You probably haven’t heard of the Entrepreneurs Organization, even if you might be familiar with some of its members. The group has substantial barriers to entry and typically meets under terms of strict confidentiality. Members talk about the things they can’t talk about with anyone else, then break bread privately over lunch or dinner. Even if you’re one of the select few who’s eligible to join, it’ll cost you.
Indeed, it almost seems like the first rule of EO is not to talk about EO.
But Jake Finkelstein, the CEO of Durham-based marketing consultancy Method Savvy and the membership chair of EO’s Raleigh-Durham chapter, is here to say that’s not the case.
“It has a bit of a secret-society vibe going on,” he concedes. “I promise, that’s not what it is. We’re interested in engaging more in the community.”
They’re especially interested in attracting new potential members. EO is holding a new member event—what it calls a “Test Drive”—on Thursday, Oct. 10, from 4-6 p.m. at the Umstead Hotel & Spa in Cary. In addition to meeting some of the RDU chapter’s 50+ members, newcomers will be able to get a taste for the not-really-a-secret rituals that make EO what it is.
To be clear, EO isn’t open to all comers. To qualify as a member, an entrepreneur must be a founder/owner of a business that has $1M+ in annual revenue and/or has raised $2M+ in funding. A few boldface names who are current members include:
- Jud Bowman, currently the Founder and CEO of Durham’s Sift Media and previously the Founder or Co-Founder of Motricity and Appia, both of which were sold.
- Matthew Kane, the CEO of Durham’s Precision BioSciences, which went public earlier this year after previously raising more than $150M in funding.
- Maria Kingery, the Co-Founder of Raleigh-based Southern Energy Management, a B corp that’s a leader in renewable energy.
- Scott Uknes, the Co-Founder and Co-CEO of AgBiome, the Raleigh-based agricultural biotech company that has raised more than $136M in funding.
EO is a global organization with 13,000+ members who can take advantage of local, regional, national and international offerings such as executive education, conferences, partnerships with universities and even VIP healthcare access.
But perhaps the greatest benefit of EO is decidedly local. A small group of 6-8 members are arranged into what EO calls a “forum,” meeting regularly (typically once a month) and privately to share what they call their “5 percent updates.”
That means the 5 percent on either extreme of the good/bad spectrum that can often be difficult to talk about.

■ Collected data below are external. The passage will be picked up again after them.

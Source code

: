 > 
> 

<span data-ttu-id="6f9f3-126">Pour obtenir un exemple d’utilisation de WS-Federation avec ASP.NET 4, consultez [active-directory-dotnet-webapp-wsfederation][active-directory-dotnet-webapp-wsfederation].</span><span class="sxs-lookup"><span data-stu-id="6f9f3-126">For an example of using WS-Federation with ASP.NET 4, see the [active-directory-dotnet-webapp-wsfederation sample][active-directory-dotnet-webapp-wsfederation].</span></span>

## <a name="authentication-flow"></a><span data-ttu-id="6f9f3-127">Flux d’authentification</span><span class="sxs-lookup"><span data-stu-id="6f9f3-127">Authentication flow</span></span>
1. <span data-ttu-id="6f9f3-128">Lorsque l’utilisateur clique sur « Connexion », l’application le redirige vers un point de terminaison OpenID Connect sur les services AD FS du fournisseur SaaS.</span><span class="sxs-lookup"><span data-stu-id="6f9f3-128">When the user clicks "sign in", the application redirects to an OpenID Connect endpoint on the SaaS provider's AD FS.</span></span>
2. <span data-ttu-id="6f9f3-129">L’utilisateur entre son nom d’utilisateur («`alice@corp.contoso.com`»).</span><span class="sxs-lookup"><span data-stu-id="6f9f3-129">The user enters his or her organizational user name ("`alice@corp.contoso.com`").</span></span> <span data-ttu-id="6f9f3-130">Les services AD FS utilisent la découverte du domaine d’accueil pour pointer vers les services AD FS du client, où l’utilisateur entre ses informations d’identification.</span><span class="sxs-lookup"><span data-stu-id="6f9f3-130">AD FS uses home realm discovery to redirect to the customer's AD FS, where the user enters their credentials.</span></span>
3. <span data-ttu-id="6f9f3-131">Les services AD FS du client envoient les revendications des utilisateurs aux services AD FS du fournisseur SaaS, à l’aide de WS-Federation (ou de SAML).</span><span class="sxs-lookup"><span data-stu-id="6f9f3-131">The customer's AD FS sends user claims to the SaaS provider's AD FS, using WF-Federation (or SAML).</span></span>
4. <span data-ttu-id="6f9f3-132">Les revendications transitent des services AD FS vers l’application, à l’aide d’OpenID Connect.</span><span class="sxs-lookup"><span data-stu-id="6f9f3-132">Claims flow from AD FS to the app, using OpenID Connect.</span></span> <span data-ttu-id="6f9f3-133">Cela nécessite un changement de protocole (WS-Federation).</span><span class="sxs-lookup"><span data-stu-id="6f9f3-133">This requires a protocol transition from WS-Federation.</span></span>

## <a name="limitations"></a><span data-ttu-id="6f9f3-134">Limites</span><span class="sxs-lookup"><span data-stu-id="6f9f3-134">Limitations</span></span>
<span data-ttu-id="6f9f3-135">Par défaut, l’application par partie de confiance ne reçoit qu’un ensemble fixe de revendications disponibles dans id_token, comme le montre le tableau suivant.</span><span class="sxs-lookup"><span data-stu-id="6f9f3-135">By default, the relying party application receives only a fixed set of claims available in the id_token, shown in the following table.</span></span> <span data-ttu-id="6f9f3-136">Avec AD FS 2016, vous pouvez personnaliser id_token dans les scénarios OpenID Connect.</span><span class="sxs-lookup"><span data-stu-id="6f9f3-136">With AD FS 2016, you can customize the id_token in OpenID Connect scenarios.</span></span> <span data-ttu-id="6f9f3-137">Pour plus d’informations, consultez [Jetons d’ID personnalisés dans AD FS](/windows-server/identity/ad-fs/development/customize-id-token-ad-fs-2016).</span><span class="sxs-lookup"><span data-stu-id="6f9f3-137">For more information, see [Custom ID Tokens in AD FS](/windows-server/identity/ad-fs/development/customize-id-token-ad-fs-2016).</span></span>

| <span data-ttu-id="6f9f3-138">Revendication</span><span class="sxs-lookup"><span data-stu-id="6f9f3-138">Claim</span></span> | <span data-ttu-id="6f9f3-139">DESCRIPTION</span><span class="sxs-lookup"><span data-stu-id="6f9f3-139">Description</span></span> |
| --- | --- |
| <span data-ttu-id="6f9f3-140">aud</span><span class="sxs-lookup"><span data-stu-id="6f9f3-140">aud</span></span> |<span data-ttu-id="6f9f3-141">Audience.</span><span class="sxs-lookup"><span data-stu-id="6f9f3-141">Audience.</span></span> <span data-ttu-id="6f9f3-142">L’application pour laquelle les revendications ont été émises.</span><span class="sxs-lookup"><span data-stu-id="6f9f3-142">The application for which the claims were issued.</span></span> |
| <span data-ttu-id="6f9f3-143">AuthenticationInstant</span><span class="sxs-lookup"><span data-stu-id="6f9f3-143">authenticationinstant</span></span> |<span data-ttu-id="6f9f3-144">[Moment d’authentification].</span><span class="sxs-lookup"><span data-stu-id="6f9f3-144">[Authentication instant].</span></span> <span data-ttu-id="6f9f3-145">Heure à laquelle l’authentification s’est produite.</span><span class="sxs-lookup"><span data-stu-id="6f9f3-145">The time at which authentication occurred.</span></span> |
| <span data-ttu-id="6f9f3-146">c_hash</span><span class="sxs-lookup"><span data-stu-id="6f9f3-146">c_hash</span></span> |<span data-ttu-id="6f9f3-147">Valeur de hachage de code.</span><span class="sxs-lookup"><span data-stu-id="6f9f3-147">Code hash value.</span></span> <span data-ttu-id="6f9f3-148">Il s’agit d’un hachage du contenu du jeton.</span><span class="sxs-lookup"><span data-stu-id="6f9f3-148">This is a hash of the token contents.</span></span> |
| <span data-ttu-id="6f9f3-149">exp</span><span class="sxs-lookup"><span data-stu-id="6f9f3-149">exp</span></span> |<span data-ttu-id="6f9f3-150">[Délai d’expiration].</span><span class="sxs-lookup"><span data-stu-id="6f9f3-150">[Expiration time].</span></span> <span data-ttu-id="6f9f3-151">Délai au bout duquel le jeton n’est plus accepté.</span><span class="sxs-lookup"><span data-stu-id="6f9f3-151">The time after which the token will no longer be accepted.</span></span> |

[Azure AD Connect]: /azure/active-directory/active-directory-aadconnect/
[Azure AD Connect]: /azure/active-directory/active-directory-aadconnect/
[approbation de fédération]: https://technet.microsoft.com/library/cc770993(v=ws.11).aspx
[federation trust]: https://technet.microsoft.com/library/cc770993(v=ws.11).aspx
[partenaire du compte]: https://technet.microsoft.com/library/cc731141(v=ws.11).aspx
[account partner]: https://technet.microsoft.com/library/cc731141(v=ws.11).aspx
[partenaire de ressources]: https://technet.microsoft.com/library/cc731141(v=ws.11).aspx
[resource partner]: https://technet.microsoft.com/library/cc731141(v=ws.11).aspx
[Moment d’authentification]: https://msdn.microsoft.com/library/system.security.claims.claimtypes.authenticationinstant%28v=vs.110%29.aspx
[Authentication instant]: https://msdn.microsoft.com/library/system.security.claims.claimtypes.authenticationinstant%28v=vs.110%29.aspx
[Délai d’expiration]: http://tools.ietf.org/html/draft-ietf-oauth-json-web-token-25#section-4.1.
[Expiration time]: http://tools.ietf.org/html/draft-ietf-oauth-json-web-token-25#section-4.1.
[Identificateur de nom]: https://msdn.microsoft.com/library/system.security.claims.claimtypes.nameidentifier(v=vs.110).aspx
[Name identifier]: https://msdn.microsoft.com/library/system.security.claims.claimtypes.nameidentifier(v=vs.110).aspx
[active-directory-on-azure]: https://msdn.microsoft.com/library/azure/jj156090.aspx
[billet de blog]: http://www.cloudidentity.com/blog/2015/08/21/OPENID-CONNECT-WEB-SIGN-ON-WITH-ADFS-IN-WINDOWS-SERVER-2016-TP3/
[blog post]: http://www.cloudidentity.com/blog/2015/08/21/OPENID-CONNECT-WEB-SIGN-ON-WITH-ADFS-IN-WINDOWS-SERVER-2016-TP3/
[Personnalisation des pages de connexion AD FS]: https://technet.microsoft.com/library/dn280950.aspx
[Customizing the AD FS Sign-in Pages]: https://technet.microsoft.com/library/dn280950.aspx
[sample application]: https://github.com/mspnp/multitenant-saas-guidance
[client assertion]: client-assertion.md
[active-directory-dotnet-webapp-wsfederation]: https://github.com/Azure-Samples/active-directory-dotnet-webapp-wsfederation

For instance, the 5 percent best might sound like bragging if you go around telling everyone, while the 5 percent worst might be things you’re not eager to share with your Co-Founder, Board, employees or even your spouse.
This often goes on for 3-4 hours, with strict rules of confidentiality and non-solicitation helping create a supportive, free-wheeling environment to foster growth of the “whole entrepreneur”—whether related to business, family, or personal challenges.
“What’s really interesting about being a member is that you can make mental connections much more than if you just heard a speaker,” says Finkelstein. “You share your experiences, and then you can connect that to things that others say, and what they say to you. We learn from each other all the time.”
EO is a non-profit supported by annual dues of $2,470 for the national group and $1,700 to the RDU chapter, plus a one-time membership fee of $2,500. That’s significantly cheaper than similar organizations such as Vistage, and Finkelstein for one considers it a bargain. He joined seven years ago, is a former chapter president, and has “firmly drank the Kool-Aid.”